== What needs to be done ==
Begin at the line below that has "Standards are critical" and stop after the line that has "defined common data". Please restate only those lines, word for word.

^^^^^^^^

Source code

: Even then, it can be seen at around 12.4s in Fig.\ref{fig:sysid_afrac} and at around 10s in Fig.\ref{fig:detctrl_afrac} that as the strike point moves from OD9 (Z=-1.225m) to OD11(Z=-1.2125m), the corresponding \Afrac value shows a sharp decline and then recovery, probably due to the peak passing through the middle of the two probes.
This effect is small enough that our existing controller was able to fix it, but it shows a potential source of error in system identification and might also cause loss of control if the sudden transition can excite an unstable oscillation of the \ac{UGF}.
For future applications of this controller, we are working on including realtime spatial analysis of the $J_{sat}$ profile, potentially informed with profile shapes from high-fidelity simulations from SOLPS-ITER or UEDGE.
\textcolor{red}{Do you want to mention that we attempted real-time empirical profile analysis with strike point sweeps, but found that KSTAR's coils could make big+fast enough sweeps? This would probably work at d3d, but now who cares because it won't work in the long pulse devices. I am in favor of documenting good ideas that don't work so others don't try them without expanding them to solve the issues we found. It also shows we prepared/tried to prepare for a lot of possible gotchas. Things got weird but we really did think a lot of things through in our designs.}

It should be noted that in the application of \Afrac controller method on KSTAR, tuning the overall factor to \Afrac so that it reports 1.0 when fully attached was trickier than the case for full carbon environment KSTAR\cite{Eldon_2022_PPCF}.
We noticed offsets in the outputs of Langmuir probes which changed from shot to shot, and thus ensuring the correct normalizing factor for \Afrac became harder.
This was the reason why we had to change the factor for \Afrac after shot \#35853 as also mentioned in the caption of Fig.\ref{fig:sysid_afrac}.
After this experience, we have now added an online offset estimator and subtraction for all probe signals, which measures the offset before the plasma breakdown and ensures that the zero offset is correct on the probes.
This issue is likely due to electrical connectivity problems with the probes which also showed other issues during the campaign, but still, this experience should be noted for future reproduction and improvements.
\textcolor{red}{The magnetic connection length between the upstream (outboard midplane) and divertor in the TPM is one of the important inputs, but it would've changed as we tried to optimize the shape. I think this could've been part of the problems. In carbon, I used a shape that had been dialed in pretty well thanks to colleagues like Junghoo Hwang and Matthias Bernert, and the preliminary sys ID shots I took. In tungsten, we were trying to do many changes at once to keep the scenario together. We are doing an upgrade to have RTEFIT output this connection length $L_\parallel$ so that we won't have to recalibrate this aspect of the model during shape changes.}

^^^^^^^^

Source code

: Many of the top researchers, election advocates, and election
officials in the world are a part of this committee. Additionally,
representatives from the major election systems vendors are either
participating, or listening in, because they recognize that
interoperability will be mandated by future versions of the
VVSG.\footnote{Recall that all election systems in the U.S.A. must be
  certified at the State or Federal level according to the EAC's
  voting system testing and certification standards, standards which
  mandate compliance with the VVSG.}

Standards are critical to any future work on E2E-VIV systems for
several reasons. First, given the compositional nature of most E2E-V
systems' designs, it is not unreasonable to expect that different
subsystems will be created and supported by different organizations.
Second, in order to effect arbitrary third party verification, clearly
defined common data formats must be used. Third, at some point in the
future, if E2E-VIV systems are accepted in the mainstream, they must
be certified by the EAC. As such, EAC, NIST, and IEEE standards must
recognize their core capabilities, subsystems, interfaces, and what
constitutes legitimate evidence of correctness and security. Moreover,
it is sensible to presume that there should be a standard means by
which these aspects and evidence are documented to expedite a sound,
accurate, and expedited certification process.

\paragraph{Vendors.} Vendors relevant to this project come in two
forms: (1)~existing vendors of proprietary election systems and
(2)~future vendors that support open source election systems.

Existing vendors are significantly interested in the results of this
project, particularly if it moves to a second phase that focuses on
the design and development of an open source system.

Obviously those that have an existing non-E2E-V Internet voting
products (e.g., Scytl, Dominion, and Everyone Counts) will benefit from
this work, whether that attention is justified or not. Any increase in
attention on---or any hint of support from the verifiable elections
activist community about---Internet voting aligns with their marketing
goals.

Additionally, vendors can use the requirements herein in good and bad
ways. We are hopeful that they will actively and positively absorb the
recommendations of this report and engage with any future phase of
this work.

^^^^^^^^

== Your solution ==
Standards are critical to any future work on E2E-VIV systems for
several reasons. First, given the compositional nature of most E2E-V
systems' designs, it is not unreasonable to expect that different
subsystems will be created and supported by different organizations.
Second, in order to effect arbitrary third party verification, clearly
defined common data formats must be used. Third, at some point in the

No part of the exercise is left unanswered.